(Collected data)
***
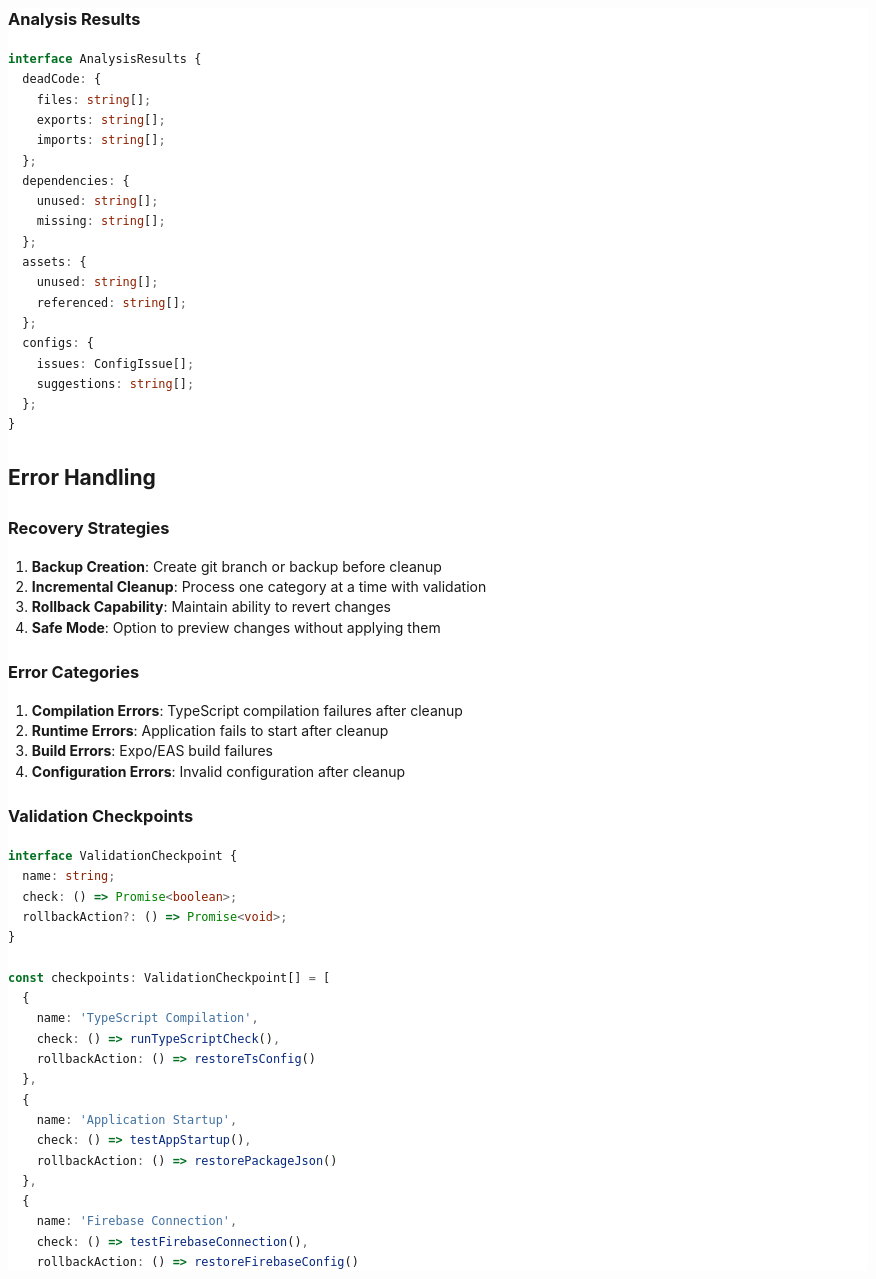 ### Analysis Results

```typescript
interface AnalysisResults {
  deadCode: {
    files: string[];
    exports: string[];
    imports: string[];
  };
  dependencies: {
    unused: string[];
    missing: string[];
  };
  assets: {
    unused: string[];
    referenced: string[];
  };
  configs: {
    issues: ConfigIssue[];
    suggestions: string[];
  };
}
```

## Error Handling

### Recovery Strategies

1. **Backup Creation**: Create git branch or backup before cleanup
2. **Incremental Cleanup**: Process one category at a time with validation
3. **Rollback Capability**: Maintain ability to revert changes
4. **Safe Mode**: Option to preview changes without applying them

### Error Categories

1. **Compilation Errors**: TypeScript compilation failures after cleanup
2. **Runtime Errors**: Application fails to start after cleanup
3. **Build Errors**: Expo/EAS build failures
4. **Configuration Errors**: Invalid configuration after cleanup

### Validation Checkpoints

```typescript
interface ValidationCheckpoint {
  name: string;
  check: () => Promise<boolean>;
  rollbackAction?: () => Promise<void>;
}

const checkpoints: ValidationCheckpoint[] = [
  {
    name: 'TypeScript Compilation',
    check: () => runTypeScriptCheck(),
    rollbackAction: () => restoreTsConfig()
  },
  {
    name: 'Application Startup',
    check: () => testAppStartup(),
    rollbackAction: () => restorePackageJson()
  },
  {
    name: 'Firebase Connection',
    check: () => testFirebaseConnection(),
    rollbackAction: () => restoreFirebaseConfig()
```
***
Task details:
What is the number of lines above that contain "string"? Answer with that number only.

Task answer:
9